TASK STATEMENT » Starting at the first line of the listing below and ending at the line with "statistical-physics literature on", copy each line exactly.

··········

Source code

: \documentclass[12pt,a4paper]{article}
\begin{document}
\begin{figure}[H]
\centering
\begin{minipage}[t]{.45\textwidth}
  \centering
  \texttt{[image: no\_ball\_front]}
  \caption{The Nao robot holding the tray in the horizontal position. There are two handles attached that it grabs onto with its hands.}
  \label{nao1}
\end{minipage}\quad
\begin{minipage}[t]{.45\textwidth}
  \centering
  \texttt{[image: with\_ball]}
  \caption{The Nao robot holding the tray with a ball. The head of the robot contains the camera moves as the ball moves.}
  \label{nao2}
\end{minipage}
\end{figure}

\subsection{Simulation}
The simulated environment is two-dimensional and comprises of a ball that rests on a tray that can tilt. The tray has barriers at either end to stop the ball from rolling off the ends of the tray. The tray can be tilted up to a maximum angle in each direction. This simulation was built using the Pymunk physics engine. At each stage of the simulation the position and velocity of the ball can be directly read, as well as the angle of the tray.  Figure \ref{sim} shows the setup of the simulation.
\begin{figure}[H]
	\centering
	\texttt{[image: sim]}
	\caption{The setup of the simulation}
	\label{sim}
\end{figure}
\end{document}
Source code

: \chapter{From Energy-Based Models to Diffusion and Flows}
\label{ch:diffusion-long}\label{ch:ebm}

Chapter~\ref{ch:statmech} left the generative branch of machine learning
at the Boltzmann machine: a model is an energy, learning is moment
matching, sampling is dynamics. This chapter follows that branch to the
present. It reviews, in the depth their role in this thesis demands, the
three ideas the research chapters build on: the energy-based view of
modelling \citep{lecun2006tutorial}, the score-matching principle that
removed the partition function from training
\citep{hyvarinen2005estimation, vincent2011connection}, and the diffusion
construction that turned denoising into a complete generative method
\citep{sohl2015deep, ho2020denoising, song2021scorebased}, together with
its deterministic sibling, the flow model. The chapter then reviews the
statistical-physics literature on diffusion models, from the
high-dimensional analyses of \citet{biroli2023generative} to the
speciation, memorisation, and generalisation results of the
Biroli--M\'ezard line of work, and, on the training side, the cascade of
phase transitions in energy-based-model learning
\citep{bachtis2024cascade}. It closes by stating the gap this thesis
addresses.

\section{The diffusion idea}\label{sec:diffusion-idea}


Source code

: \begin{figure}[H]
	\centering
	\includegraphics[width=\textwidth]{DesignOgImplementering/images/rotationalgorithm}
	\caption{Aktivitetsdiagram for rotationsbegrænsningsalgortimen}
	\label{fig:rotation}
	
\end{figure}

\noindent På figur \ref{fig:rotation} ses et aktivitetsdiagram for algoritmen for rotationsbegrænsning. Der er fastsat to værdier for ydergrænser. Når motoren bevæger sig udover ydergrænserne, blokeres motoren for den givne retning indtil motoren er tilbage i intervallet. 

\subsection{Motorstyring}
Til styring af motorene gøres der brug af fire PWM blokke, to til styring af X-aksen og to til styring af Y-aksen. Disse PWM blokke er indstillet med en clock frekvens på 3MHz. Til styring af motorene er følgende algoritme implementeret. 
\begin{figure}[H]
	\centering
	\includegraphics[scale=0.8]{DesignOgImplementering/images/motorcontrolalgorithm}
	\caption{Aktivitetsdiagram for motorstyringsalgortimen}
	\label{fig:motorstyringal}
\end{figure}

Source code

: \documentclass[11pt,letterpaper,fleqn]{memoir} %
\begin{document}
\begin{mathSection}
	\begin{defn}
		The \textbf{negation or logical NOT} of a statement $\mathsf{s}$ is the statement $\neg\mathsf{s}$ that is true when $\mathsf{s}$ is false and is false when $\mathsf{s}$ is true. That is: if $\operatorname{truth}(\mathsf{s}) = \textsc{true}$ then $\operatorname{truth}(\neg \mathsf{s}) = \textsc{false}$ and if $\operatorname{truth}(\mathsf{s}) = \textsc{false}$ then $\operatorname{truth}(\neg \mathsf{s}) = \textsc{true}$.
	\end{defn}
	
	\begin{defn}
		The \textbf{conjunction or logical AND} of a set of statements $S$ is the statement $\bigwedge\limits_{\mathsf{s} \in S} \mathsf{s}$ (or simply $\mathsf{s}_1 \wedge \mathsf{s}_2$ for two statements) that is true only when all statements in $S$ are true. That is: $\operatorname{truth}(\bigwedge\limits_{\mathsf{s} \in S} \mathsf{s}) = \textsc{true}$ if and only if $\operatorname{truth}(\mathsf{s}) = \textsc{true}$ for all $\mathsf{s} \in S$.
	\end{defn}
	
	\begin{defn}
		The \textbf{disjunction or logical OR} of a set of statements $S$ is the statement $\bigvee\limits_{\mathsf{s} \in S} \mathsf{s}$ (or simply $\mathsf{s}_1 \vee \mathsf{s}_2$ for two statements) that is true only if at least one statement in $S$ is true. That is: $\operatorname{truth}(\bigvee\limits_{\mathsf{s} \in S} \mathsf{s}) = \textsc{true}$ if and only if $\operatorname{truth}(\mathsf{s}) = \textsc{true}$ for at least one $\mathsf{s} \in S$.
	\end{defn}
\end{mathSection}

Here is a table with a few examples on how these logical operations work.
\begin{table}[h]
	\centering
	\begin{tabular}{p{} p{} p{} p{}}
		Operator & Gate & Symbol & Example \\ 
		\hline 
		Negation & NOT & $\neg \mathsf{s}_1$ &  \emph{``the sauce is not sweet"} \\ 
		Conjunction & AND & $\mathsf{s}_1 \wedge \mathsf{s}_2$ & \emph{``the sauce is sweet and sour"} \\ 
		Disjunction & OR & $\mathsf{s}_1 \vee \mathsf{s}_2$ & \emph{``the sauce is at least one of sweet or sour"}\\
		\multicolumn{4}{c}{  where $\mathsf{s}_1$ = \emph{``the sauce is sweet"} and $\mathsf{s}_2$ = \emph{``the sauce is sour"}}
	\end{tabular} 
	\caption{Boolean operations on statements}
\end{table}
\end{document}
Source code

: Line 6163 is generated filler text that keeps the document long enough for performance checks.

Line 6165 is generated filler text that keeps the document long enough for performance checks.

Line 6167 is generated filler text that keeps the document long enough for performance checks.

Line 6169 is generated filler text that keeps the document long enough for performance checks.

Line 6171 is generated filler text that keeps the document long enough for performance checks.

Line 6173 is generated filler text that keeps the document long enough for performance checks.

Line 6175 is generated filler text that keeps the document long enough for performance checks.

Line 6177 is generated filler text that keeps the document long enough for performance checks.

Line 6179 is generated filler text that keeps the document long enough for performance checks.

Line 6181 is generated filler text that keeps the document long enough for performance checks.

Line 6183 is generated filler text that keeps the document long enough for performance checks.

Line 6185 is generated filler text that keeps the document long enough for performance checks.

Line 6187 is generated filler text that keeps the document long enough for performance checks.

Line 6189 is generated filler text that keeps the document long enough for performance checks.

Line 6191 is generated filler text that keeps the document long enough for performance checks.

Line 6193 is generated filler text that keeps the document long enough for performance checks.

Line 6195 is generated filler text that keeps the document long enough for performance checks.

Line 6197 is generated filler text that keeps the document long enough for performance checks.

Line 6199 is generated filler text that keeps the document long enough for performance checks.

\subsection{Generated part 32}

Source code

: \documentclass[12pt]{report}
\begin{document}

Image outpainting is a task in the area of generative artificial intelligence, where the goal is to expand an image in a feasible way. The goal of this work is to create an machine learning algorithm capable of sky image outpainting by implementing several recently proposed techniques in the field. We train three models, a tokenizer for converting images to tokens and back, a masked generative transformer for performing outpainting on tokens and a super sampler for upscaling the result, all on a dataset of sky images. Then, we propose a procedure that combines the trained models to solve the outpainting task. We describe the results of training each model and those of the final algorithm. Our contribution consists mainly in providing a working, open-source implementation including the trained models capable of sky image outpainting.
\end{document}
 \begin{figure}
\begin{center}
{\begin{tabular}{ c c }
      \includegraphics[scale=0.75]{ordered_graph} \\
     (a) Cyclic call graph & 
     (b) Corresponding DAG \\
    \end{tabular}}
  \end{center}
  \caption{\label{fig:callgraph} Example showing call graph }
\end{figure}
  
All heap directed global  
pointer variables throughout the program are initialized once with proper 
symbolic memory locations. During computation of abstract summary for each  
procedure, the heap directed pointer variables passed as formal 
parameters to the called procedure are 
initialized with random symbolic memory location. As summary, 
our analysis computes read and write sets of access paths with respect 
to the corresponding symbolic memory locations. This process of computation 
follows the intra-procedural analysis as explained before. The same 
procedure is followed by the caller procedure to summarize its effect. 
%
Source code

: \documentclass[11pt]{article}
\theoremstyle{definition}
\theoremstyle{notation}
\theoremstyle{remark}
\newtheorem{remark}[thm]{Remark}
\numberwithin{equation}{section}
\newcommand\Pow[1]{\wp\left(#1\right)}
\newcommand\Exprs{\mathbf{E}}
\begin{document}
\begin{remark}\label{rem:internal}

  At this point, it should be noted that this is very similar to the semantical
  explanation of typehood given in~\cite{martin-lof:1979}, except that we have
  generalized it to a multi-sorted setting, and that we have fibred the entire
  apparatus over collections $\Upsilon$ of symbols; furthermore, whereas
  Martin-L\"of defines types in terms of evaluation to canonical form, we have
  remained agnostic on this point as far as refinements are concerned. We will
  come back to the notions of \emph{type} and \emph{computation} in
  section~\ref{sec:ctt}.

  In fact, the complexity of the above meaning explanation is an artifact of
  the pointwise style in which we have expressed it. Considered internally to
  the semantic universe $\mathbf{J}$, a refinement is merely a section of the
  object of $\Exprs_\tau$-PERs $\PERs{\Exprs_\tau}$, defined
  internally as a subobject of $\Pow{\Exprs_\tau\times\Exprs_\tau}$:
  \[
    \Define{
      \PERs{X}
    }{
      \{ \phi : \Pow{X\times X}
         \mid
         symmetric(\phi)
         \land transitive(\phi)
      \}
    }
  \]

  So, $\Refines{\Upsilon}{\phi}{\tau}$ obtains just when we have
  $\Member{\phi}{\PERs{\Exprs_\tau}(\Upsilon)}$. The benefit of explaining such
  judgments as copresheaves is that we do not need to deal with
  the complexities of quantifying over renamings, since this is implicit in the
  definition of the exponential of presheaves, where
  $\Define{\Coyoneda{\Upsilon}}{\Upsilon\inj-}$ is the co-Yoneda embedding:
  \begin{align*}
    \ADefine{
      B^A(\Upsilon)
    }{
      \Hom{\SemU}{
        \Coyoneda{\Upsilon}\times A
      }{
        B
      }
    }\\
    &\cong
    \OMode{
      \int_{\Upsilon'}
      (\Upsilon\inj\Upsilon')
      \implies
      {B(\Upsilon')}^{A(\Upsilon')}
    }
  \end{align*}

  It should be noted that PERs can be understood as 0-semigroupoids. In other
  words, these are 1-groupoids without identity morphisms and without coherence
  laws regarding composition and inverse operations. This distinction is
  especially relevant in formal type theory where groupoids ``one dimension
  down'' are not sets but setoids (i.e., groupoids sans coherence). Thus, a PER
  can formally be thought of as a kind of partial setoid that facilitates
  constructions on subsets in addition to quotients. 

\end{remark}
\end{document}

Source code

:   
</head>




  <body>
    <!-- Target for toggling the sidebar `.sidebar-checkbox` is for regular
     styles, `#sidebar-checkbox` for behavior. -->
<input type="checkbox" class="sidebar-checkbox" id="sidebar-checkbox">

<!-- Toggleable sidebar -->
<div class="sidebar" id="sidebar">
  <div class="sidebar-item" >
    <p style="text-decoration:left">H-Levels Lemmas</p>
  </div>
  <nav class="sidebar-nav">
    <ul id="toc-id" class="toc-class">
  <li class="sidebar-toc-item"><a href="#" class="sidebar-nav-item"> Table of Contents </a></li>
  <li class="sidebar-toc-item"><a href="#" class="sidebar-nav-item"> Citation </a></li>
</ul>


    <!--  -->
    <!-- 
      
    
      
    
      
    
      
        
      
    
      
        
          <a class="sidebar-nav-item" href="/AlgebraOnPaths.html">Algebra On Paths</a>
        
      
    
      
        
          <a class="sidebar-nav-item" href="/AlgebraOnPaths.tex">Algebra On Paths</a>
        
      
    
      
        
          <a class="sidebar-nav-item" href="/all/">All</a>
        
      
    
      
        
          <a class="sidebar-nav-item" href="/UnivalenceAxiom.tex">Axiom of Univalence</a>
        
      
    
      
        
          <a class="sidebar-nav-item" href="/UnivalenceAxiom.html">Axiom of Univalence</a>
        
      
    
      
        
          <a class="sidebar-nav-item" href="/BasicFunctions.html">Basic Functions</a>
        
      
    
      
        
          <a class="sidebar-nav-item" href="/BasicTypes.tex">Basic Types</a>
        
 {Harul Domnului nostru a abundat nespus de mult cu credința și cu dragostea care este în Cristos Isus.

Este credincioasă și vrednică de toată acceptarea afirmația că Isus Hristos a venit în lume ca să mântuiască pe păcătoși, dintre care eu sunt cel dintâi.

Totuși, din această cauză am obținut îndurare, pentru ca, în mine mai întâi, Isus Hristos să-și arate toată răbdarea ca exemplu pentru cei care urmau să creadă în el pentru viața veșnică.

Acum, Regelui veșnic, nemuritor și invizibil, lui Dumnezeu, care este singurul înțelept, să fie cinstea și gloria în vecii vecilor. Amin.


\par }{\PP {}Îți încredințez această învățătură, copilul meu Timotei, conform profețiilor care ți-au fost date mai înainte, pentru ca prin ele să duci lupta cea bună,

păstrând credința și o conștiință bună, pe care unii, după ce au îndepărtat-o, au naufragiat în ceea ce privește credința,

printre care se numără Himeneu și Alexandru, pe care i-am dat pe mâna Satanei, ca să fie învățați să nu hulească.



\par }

··········

EXERCISE SOLUTION »
Source code

: \documentclass[12pt,a4paper]{article}
\begin{document}
\begin{figure}[H]
\centering
\begin{minipage}[t]{.45\textwidth}
  \centering
  \texttt{[image: no\_ball\_front]}
  \caption{The Nao robot holding the tray in the horizontal position. There are two handles attached that it grabs onto with its hands.}
  \label{nao1}
\end{minipage}\quad
\begin{minipage}[t]{.45\textwidth}
  \centering
  \texttt{[image: with\_ball]}
  \caption{The Nao robot holding the tray with a ball. The head of the robot contains the camera moves as the ball moves.}
  \label{nao2}
\end{minipage}
\end{figure}

\subsection{Simulation}
The simulated environment is two-dimensional and comprises of a ball that rests on a tray that can tilt. The tray has barriers at either end to stop the ball from rolling off the ends of the tray. The tray can be tilted up to a maximum angle in each direction. This simulation was built using the Pymunk physics engine. At each stage of the simulation the position and velocity of the ball can be directly read, as well as the angle of the tray.  Figure \ref{sim} shows the setup of the simulation.
\begin{figure}[H]
	\centering
	\texttt{[image: sim]}
	\caption{The setup of the simulation}
	\label{sim}
\end{figure}
\end{document}
Source code

: \chapter{From Energy-Based Models to Diffusion and Flows}
\label{ch:diffusion-long}\label{ch:ebm}

Chapter~\ref{ch:statmech} left the generative branch of machine learning
at the Boltzmann machine: a model is an energy, learning is moment
matching, sampling is dynamics. This chapter follows that branch to the
present. It reviews, in the depth their role in this thesis demands, the
three ideas the research chapters build on: the energy-based view of
modelling \citep{lecun2006tutorial}, the score-matching principle that
removed the partition function from training
\citep{hyvarinen2005estimation, vincent2011connection}, and the diffusion
construction that turned denoising into a complete generative method
\citep{sohl2015deep, ho2020denoising, song2021scorebased}, together with
its deterministic sibling, the flow model. The chapter then reviews the
statistical-physics literature on diffusion models, from the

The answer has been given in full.